軽量なろうリーダー

作品タイトル不明

第三十二話 冬鈴館の開設

正式な冬鈴館の開設式は、春の初めに行われた。

大きな式典ではない。温室の前に小さな白い布を張り、冬鈴草の鉢を並べ、支援者と医師会、近隣の人々を招いただけだ。

マリア第一王女からは祝辞が届いた。

『温かい部屋は、誰かの善意だけに頼るものではなく、整えられるべき環境である』

その一文を読んだ時、私は少し涙ぐんだ。

冬鈴館には、規則がいくつかある。

子どもが寒いと言ったら、理由を聞く前にまず温める。

食べられない時は叱らず、食べられるものを探す。

夜に怖がったら、大人が一度は見に行く。

記録は責めるためではなく、次に守るためにつける。

母親だけに負担を押しつけない。

父親にも説明し、必要なら寝具の干し方から教える。

最後の規則を読んだ時、兄が少し笑った。

「これは誰かを意識しているのか」

「多くの父親を意識しています」

「そうか」

アルノルトは式の間、少し離れた場所に立っていた。軍服ではなく、落ち着いた礼服だ。彼は支援者として紹介されたが、必要以上に前に出なかった。

式の終わり、リュシーが冬鈴草の鉢を一つ持ってきた。

「おかあさま、これ、ここ?」

「ええ。入口に置きましょう」

「みんな、さむくない?」

「寒くないようにするわ」

「リュシーも、おてつだい」

「ありがとう。

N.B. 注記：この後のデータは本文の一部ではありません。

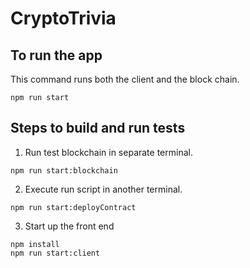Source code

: # CryptoTrivia
## To run the app
This command runs both the client and the block chain.
```
npm run start
```

## Steps to build and run tests

1. Run test blockchain in separate terminal.
```
npm run start:blockchain
```
2. Execute run script in another terminal.
```
npm run start:deployContract
```

3. Start up the front end
```
npm install
npm run start:client
```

でも、無理はしないでね」

「むり、しない」

最近、リュシーはその言葉を覚えた。

無理をしない。

嫌なことは嫌と言う。

好きなことは好きと言う。

簡単なようで、大人でも難しい。

開設式の後、最初の寄付箱には小ぶりな木の板が入っていた。近所の大工が、子ども用の椅子に使ってほしいと持ってきたものだ。

次に、パン屋が柔らかいパンの定期提供を申し出た。

薬草商は冬鈴草の苗を安く分けてくれた。

冬鈴館は、私一人の魔法でできた場所ではない。

多くの人の小さな温かさで、少しずつ形になっていった。

その夜、リュシーは疲れて早く眠った。

私は寝顔を見ながら、そっと髪を撫でた。

「あなたが生きているから、ここができたのよ」

娘は眠ったまま、少し笑ったように見えた。